▶ [REQUIRED ACTION]: Gather each line of the entries below that includes "branch".

◇ ◇ ◇ ◇ ◇ ◇ ◇

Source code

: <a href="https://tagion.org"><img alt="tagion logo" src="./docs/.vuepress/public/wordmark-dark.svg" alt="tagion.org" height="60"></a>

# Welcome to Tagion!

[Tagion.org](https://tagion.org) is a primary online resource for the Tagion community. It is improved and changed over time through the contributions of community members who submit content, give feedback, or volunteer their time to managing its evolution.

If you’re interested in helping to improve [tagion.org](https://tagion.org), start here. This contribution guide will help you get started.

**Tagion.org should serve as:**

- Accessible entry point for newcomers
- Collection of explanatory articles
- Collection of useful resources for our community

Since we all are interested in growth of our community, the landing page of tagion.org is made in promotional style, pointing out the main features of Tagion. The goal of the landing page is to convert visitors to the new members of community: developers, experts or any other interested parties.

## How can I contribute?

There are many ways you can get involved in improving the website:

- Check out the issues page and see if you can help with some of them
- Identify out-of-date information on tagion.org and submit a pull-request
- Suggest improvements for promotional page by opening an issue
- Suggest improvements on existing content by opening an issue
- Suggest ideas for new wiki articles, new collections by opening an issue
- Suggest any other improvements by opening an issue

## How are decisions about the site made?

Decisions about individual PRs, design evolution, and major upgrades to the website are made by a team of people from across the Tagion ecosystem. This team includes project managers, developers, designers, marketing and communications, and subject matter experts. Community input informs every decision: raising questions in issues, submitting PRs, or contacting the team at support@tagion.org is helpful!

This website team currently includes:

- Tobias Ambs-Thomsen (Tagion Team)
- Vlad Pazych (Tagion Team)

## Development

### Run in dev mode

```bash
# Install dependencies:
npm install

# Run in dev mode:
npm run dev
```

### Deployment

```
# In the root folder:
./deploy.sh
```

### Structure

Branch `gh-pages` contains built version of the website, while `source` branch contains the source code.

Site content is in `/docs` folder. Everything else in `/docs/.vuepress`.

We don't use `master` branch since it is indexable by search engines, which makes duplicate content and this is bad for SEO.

◇ ◇ ◇ ◇ ◇ ◇ ◇

▶ [OUTPUT FOR THIS EXERCISE]:
Branch `gh-pages` contains built version of the website, while `source` branch contains the source code.
We don't use `master` branch since it is indexable by search engines, which makes duplicate content and this is bad for SEO.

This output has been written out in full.